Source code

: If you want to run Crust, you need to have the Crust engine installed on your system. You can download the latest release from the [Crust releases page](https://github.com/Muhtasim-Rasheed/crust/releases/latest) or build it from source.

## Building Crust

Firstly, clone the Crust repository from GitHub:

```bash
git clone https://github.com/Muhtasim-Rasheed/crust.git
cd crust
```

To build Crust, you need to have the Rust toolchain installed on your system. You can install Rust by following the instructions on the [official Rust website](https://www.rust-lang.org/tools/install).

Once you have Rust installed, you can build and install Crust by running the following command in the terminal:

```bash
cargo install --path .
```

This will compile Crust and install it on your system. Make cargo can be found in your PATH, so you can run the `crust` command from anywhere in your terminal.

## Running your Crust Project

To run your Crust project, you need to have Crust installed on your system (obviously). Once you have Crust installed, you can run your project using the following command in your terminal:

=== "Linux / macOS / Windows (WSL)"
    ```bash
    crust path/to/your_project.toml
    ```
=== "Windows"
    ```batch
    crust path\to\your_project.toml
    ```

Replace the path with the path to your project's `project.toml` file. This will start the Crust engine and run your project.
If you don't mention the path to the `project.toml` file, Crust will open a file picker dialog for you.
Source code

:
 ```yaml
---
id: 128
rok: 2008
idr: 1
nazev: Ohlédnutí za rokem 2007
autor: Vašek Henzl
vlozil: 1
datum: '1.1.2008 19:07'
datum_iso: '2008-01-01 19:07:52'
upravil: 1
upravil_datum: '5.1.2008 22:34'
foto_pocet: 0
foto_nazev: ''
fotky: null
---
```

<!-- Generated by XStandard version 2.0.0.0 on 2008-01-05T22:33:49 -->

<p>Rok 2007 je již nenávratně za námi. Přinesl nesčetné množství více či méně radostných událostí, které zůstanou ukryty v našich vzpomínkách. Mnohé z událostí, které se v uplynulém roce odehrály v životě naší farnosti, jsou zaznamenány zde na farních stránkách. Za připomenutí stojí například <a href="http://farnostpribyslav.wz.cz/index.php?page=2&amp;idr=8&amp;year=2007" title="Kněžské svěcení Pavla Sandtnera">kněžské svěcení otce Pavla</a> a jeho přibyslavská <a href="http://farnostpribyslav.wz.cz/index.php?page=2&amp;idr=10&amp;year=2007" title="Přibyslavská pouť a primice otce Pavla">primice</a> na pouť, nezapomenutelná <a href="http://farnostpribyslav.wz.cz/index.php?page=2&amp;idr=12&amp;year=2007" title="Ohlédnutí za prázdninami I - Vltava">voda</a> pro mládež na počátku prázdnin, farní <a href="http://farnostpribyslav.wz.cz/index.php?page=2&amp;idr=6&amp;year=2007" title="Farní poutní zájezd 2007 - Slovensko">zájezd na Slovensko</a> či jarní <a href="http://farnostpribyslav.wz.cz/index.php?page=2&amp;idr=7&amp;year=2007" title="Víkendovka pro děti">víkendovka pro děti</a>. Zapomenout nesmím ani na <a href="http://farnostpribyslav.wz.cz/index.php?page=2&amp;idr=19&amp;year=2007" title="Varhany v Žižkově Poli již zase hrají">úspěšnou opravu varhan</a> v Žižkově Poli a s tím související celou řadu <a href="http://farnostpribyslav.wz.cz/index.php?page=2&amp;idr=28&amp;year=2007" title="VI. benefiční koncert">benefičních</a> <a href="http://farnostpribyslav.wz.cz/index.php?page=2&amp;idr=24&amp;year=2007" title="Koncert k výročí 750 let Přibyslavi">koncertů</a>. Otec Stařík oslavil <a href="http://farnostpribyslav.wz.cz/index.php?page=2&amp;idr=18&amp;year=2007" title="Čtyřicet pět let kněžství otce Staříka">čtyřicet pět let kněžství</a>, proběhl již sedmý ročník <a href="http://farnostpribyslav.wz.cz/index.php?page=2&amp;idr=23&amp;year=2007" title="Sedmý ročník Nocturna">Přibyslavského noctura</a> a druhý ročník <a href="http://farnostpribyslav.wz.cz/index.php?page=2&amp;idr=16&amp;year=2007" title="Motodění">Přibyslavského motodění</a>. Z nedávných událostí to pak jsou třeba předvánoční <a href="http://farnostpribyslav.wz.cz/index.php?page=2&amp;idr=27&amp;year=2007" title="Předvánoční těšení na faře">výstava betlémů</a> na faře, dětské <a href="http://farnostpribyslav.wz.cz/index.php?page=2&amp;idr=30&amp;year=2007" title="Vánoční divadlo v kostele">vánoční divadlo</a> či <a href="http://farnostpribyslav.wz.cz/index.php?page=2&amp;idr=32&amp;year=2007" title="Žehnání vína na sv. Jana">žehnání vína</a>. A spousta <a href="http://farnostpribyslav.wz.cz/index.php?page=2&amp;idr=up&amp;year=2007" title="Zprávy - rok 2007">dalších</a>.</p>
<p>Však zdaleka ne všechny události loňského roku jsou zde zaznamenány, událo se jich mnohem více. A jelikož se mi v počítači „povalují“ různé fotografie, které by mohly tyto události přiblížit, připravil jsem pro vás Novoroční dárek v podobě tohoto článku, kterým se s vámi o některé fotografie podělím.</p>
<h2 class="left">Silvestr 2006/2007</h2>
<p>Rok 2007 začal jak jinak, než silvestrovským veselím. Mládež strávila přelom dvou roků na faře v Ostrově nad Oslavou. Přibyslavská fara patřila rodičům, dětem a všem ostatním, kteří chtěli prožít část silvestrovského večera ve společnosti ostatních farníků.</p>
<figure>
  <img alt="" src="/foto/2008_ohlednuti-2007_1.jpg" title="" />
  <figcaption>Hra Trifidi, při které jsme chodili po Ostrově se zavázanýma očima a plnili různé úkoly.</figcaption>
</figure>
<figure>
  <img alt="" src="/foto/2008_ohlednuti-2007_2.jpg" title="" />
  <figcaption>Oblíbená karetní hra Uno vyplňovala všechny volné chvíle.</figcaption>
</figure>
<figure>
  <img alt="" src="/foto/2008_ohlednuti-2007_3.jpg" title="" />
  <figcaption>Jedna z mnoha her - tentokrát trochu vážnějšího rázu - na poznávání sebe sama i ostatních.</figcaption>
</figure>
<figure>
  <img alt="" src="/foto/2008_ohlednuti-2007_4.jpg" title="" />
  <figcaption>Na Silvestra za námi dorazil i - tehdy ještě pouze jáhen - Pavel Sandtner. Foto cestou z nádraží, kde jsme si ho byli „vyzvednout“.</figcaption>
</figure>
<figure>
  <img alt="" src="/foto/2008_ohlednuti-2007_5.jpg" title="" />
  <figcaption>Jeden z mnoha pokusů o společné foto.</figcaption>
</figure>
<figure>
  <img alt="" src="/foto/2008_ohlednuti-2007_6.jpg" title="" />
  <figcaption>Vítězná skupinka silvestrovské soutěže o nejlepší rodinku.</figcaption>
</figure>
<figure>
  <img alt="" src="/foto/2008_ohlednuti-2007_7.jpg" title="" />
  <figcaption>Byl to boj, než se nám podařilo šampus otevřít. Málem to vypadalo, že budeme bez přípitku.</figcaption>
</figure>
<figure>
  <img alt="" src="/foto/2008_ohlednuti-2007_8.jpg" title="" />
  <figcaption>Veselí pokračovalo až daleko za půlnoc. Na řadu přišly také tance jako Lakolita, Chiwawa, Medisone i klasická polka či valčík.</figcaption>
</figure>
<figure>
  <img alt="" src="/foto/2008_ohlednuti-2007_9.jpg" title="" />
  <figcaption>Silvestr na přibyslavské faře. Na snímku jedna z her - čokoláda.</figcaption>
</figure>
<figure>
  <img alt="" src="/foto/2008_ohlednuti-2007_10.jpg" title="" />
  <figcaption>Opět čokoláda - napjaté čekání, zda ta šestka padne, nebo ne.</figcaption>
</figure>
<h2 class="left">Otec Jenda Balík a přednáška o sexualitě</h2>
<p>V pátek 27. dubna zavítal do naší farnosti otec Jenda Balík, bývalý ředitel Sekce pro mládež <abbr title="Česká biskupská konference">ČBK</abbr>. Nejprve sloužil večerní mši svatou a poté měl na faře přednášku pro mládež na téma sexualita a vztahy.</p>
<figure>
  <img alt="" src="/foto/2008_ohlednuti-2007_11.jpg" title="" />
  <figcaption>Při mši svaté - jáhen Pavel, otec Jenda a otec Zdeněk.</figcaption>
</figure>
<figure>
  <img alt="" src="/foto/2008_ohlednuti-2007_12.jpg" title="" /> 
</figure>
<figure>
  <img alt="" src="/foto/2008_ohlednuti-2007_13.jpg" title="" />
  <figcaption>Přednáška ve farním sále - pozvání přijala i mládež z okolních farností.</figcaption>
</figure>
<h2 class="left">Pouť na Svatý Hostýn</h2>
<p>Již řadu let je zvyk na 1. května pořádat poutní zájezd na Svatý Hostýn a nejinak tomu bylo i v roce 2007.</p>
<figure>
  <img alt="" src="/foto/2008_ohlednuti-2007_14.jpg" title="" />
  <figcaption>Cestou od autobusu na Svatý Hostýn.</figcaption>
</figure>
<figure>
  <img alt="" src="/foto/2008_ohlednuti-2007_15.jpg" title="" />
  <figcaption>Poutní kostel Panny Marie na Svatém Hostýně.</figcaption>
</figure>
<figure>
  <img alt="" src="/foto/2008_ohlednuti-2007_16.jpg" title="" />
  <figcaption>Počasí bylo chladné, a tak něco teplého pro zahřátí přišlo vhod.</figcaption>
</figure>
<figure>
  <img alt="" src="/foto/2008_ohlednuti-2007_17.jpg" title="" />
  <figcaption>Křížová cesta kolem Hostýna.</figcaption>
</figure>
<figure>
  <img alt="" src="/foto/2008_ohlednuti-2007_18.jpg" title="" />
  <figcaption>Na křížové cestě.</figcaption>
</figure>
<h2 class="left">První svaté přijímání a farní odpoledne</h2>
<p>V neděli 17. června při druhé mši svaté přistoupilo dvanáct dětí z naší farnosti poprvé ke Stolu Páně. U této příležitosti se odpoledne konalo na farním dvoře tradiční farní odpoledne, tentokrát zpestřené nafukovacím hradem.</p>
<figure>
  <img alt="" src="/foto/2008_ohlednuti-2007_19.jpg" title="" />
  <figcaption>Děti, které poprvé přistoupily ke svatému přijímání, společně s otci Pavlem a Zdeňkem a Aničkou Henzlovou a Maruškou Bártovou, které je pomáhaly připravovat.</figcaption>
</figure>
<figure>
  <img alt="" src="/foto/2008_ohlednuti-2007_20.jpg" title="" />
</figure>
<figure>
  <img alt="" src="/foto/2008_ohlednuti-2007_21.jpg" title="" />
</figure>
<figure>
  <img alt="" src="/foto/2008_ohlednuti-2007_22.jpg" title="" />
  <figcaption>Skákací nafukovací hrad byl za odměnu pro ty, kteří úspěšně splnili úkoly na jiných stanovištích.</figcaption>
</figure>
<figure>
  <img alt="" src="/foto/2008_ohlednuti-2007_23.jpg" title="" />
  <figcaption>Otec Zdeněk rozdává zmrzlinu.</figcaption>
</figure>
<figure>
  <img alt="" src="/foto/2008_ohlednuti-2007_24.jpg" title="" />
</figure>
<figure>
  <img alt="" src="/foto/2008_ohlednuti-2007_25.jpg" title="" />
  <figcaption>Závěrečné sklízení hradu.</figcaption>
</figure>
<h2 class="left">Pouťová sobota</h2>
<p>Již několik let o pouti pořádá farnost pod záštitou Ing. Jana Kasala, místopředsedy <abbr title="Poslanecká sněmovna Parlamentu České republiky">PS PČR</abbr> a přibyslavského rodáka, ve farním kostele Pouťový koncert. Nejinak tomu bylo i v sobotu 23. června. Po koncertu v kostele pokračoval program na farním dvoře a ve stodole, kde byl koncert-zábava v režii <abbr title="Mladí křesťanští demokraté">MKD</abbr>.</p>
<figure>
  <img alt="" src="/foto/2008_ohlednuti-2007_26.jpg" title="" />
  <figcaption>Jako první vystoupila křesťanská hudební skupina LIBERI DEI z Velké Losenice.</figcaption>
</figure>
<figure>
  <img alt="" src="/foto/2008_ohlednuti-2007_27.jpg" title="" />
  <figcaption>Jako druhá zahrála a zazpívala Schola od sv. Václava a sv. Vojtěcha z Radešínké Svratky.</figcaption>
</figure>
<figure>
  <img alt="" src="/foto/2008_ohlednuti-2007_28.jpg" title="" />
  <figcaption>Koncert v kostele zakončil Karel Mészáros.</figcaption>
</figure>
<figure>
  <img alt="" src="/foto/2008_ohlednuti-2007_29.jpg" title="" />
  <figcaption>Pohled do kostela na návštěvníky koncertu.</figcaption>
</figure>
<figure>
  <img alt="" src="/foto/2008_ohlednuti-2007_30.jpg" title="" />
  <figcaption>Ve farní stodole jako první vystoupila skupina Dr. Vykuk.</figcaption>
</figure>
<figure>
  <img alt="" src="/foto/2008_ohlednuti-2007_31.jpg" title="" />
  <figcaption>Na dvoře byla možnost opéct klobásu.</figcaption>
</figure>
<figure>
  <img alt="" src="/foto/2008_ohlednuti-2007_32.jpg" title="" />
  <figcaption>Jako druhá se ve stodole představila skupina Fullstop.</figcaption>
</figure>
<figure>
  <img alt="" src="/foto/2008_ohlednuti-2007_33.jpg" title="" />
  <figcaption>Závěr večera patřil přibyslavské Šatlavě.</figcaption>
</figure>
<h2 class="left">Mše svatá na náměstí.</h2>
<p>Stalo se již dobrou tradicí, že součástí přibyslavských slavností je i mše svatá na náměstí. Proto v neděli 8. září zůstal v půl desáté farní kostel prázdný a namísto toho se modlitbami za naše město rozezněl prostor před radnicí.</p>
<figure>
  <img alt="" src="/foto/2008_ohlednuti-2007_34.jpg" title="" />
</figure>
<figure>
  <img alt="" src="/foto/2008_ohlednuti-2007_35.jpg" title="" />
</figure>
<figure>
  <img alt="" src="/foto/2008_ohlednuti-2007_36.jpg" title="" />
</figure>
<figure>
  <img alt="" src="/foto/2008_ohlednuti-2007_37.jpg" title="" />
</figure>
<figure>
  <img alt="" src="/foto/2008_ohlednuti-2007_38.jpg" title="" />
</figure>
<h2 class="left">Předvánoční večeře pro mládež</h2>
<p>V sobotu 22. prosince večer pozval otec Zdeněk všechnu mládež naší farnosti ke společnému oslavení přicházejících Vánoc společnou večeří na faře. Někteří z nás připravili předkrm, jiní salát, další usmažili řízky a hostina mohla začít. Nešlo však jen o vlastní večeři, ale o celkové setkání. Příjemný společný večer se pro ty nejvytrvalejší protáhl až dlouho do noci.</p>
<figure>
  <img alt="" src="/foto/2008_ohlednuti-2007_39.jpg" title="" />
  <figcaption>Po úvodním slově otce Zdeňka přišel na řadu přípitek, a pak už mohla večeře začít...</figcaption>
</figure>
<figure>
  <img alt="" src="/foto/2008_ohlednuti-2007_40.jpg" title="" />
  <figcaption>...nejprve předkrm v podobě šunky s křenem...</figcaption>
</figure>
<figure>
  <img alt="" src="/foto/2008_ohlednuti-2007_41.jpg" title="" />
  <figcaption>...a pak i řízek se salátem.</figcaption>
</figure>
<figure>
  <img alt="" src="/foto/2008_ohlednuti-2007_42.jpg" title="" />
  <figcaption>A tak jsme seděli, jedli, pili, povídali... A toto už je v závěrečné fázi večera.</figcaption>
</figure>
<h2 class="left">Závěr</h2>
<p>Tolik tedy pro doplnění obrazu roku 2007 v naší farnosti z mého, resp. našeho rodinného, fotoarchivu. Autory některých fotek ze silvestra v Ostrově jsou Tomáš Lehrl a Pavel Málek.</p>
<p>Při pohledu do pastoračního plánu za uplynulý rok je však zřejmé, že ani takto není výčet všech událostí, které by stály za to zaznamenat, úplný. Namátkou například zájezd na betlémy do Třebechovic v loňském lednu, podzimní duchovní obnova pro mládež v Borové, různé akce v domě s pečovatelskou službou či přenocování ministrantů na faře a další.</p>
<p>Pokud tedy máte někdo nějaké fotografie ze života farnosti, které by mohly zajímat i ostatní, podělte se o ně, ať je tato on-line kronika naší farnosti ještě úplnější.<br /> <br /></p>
***
[TASK GOAL]
Pull each line containing "command" from the records.

[EXPECTED ANSWER]
Once you have Rust installed, you can build and install Crust by running the following command in the terminal:
This will compile Crust and install it on your system. Make cargo can be found in your PATH, so you can run the `crust` command from anywhere in your terminal.
To run your Crust project, you need to have Crust installed on your system (obviously). Once you have Crust installed, you can run your project using the following command in your terminal:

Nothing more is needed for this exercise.